No: salió en verdad de la casa irritado, pero a poco trecho se le presentó de nuevo el problema clínico por encima de todo y por encima de sí mismo la grande, humana y generosa responsabilidad contraída con su propia conciencia, y a la noche estaba él mismo dando al interesante paciente el discutido baño. Una visita del padre del niño que fue a ver qué había pasado con su mujer: la simple invitación que le hizo a que volviese, suavizaron el justo enojo al pobre y obscuro mártir a quien no es dado lanzar una queja ni retirarse aunque lo echen, en caso como éste.

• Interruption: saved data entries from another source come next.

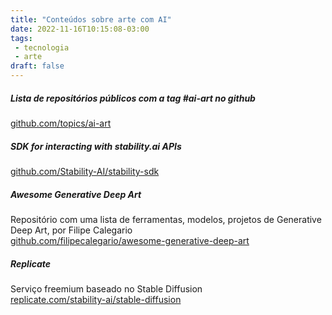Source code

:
 ```yaml
---
title: "Conteúdos sobre arte com AI"
date: 2022-11-16T10:15:08-03:00
tags:
 - tecnologia
 - arte
draft: false
---
```


##### Lista de repositórios públicos com a tag #ai-art no github
[github.com/topics/ai-art](https://github.com/topics/ai-art)

##### SDK for interacting with stability.ai APIs
[github.com/Stability-AI/stability-sdk](https://github.com/Stability-AI/stability-sdk)

##### Awesome Generative Deep Art

Repositório com uma lista de ferramentas, modelos, projetos de Generative Deep Art, por Filipe Calegario  
[github.com/filipecalegario/awesome-generative-deep-art](https://github.com/filipecalegario/awesome-generative-deep-art)

##### Replicate
Serviço freemium baseado no Stable Diffusion  
[replicate.com/stability-ai/stable-diffusion](https://replicate.com/stability-ai/stable-diffusion)
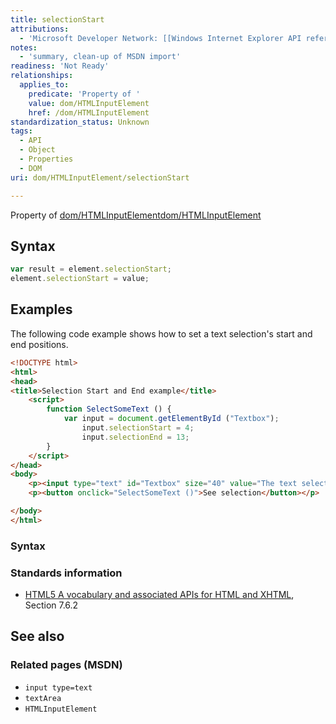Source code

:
 ```yaml
---
title: selectionStart
attributions:
  - 'Microsoft Developer Network: [[Windows Internet Explorer API reference](http://msdn.microsoft.com/en-us/library/ie/hh828809%28v=vs.85%29.aspx) Article]'
notes:
  - 'summary, clean-up of MSDN import'
readiness: 'Not Ready'
relationships:
  applies_to:
    predicate: 'Property of '
    value: dom/HTMLInputElement
    href: /dom/HTMLInputElement
standardization_status: Unknown
tags:
  - API
  - Object
  - Properties
  - DOM
uri: dom/HTMLInputElement/selectionStart

---
```

Property of [dom/HTMLInputElement](/dom/HTMLInputElement)[dom/HTMLInputElement](/dom/HTMLInputElement)

## Syntax

``` js
var result = element.selectionStart;
element.selectionStart = value;
```

## Examples

The following code example shows how to set a text selection's start and end positions.

``` html
<!DOCTYPE html>
<html>
<head>
<title>Selection Start and End example</title>
    <script>
        function SelectSomeText () {
            var input = document.getElementById ("Textbox");
                input.selectionStart = 4;
                input.selectionEnd = 13;
        }
    </script>
</head>
<body>
    <p><input type="text" id="Textbox" size="40" value="The text selection appears here"/></p>
    <p><button onclick="SelectSomeText ()">See selection</button></p>

</body>
</html>
```

### Syntax

### Standards information

-   [HTML5 A vocabulary and associated APIs for HTML and XHTML](http://go.microsoft.com/fwlink/p/?linkid=221374), Section 7.6.2

## See also

### Related pages (MSDN)

-   `input type=text`
-   `textArea`
-   `HTMLInputElement`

Convaleció el niño como convalecen de la pseudomeningitis tantos otros, después. sobre todo, de la vulgarización de las sagaces observaciones del ilustre West.
Con la alegría del éxito no pensó en pasar la cuenta el médico, ni se hubiera atrevido por delicadeza, a hacerlo tampoco, dadas las escabrosidades morales de la asistencia en aquel caso.
El padre del niño no le ha preguntado siquiera qué le debe, pero, eso sí, no le niega el saludo. En cuanto a la madre… que no le hablen de ese hombre: si no es porque ella le ataja en la mitad del camino le mata su hijo: así se lo cuenta, llegado el caso, a todo el mundo.
Y, así se ejerce casi siempre entre la gente ignorante del campo, en Cuba, la Ciencia Médica, el difícil y casi divino arte de curar: y lo que es más duro y no menos cierto también, no faltan ejemplos de ello en plena capital, en esta culta Habana, en ese mismo grupo selecto de población que no ha mucho tiempo iba, casi en masa, a tomar con fe ciega el brebaje para su tænia (sic). ¡Sálvese el que pueda…!
Puentes Grandes, 1894.
Tomado de El Fígaro, Habana. agosto 19 de 1894, Año X, No.29, p.397.